Beating all predictions, Wilders' Freedom Party (PVV) won 37 seats out of 150, well ahead of 25 for a joint Labour/Green ticket and 24 for the conservative People's Party for Freedom and Democracy (VVD) of outgoing Prime Minister Mark Rutte.
That means the anti-EU, far-right veteran politician will have first pick at trying to build a coalition, which may prove a daunting task.
Wilders' election win led to protests in several cities. Muslim organisations said they were worried about their treatment under a possible Wilders government, while environmental groups including Greenpeace said they were worried he would gut environmental policies.
But Wilders cannot govern alone and will need to convince at least two or three parties to join him, with VVD and New Social Contract (NSC), a centrist upstart party, the most likely candidates.

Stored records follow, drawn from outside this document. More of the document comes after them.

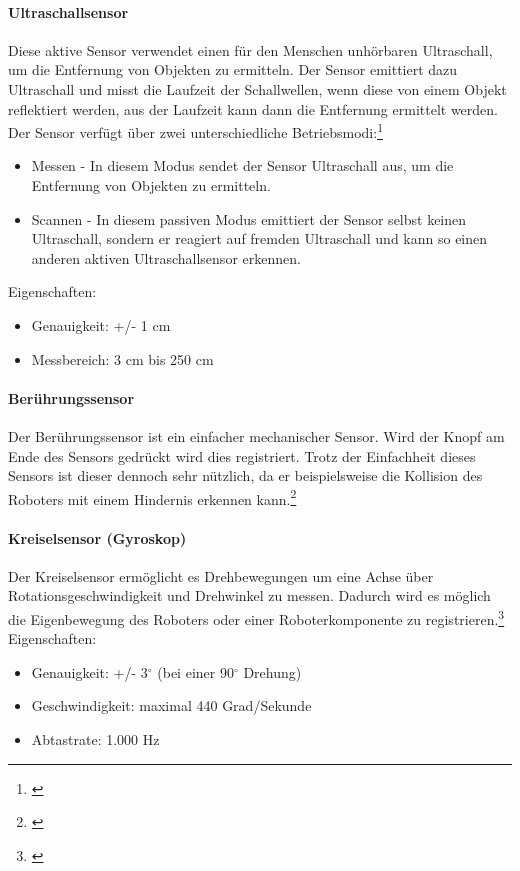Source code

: \paragraph{Ultraschallsensor}
\color{finishing}
Diese aktive Sensor verwendet einen für den Menschen unhörbaren Ultraschall, um die Entfernung von Objekten zu ermitteln. Der Sensor emittiert dazu Ultraschall und misst die Laufzeit der Schallwellen, wenn diese von einem Objekt reflektiert werden, aus der Laufzeit kann dann die Entfernung ermittelt werden. Der Sensor verfügt über zwei unterschiedliche Betriebsmodi:\footnote{\citep[vgl.][Das EV3 Roboter Universum, Seite 32 f.]{Scholz.DasEV3}\label{note30}}
\begin{itemize}
	\item{Messen} - In diesem Modus sendet der Sensor Ultraschall aus, um die Entfernung von Objekten zu ermitteln.
	\item{Scannen} - In diesem passiven Modus emittiert der Sensor selbst keinen Ultraschall, sondern er reagiert auf fremden Ultraschall und kann so einen anderen aktiven Ultraschallsensor erkennen.
\end{itemize}
\smallskip
Eigenschaften:
\begin{itemize}
	\item{Genauigkeit: +/- 1 cm}
	\item{Messbereich: 3 cm bis 250 cm}
\end{itemize}
\paragraph{Berührungssensor}
\color{finishing}
Der Berührungssensor ist ein einfacher mechanischer Sensor. Wird der Knopf am Ende des Sensors gedrückt wird dies registriert. Trotz der Einfachheit dieses Sensors ist dieser dennoch sehr nützlich, da er beispielsweise die Kollision des Roboters mit einem Hindernis erkennen kann.\footnote{\citep[vgl.][Das EV3 Roboter Universum, Seite 33]{Scholz.DasEV3}\label{note31}}
\paragraph{Kreiselsensor (Gyroskop)}
\color{finishing}
Der Kreiselsensor ermöglicht es Drehbewegungen um eine Achse über Rotationsgeschwindigkeit und Drehwinkel zu messen. Dadurch wird es möglich die Eigenbewegung des Roboters oder einer Roboterkomponente zu registrieren.\footnote{\citep[vgl.][Das EV3 Roboter Universum, Seite 33]{Scholz.DasEV3}\label{note32}}
\medskip
\newline
Eigenschaften:
\begin{itemize}
	\item{Genauigkeit: +/- 3$^\circ$ (bei einer 90$^\circ$ Drehung)}
	\item{Geschwindigkeit: maximal 440 Grad/Sekunde}
	\item{Abtastrate: 1.000 Hz}
\end{itemize}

They are both largely pro-EU and have both made clear membership is non-negotiable, as is respect for religious freedom and rule of law, to join in what would be the Netherlands' first far-right led government.
Arriving for the meeting, VVD leader Dilan Yesilgoz told reporters that her party would not join a new far right Cabinet, but would consider offering it outside support.

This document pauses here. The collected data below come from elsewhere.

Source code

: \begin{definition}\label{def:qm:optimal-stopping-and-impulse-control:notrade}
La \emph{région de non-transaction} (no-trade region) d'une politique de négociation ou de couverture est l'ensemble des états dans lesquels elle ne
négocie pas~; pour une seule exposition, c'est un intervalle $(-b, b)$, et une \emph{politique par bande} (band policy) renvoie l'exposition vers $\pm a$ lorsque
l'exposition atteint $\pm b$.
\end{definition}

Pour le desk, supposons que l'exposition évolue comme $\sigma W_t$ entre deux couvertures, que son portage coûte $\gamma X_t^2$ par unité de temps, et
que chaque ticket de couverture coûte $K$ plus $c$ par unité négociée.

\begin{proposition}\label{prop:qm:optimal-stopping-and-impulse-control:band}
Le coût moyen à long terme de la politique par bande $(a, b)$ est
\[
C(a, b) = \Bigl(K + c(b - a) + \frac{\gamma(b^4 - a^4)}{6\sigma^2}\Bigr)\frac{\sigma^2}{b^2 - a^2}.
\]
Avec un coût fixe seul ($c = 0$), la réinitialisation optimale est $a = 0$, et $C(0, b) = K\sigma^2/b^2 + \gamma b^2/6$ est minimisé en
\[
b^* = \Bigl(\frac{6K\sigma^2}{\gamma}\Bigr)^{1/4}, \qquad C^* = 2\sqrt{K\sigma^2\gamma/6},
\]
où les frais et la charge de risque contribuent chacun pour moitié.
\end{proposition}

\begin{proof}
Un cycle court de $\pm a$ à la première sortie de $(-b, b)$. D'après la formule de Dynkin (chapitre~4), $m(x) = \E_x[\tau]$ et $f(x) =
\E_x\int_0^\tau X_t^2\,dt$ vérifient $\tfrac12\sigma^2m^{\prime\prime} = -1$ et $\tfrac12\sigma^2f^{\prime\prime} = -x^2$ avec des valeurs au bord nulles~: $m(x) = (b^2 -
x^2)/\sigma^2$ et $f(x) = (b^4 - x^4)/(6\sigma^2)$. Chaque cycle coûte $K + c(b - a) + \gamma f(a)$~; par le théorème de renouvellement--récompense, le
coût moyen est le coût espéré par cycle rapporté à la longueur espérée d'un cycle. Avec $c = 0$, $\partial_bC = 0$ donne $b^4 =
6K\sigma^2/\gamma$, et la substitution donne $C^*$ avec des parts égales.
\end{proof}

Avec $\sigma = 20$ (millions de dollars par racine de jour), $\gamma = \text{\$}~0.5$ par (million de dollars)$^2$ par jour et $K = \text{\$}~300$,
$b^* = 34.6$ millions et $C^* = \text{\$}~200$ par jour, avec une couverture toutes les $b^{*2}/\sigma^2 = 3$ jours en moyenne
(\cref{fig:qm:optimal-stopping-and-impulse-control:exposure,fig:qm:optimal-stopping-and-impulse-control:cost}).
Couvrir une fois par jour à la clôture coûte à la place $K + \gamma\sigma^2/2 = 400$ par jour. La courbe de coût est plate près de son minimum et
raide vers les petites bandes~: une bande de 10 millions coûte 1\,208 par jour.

"However, we would make a centre-right cabinet possible," she said. "We will support constructive proposals."
Few members of Wilders' party or any of his preferred coalition partners other than the VVD have any experience in the executive branch of government.
"As far as I can see, I dare to say this is not going to be the most easy formation we've ever had," NSC leader Pieter Omtzigt said, adding that remarks he made on election night had been wrongly interpreted as a guarantee he was willing to join a coalition under Wilders.

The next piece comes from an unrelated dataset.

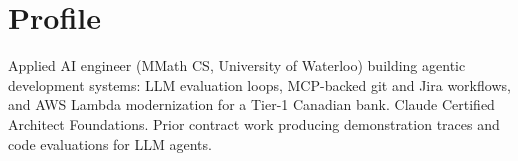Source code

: \section{Profile}

Applied AI engineer (MMath CS, University of Waterloo) building agentic development systems: LLM evaluation loops, MCP-backed git and Jira workflows, and AWS Lambda modernization for a Tier-1 Canadian bank. Claude Certified Architect Foundations. Prior contract work producing demonstration traces and code evaluations for LLM agents.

Party leaders will name a "scout" who will inventory grounds for coalition talks and who prefers to work with whom.
The Dutch are no strangers to long talks to build a coalition. Last time, that took a record-breaking 299 days.
Should Wilders' efforts eventually fail, other parties could try to build a more centrist coalition without him. New elections are the final option if no coalition deal can be reached.
Among smaller parties, the Farmer-Citizen Movement (Boer Burger Beweging – BBB) said it would be willing to govern with Wilders. Leader Caroline van der Plas arrived for the talks in style, riding in a green tractor.
She told reporters on Thursday she expected Wilders would drop the most objectionable parts of his party's platform in order to win support.
"Wilders has promised to be milder, now he has to show it," she said.
The BBB's seven seats in the lower house of parliament wouldn't be needed for a majority there, but it holds a large number of seats in the senate, which has the power to block legislation.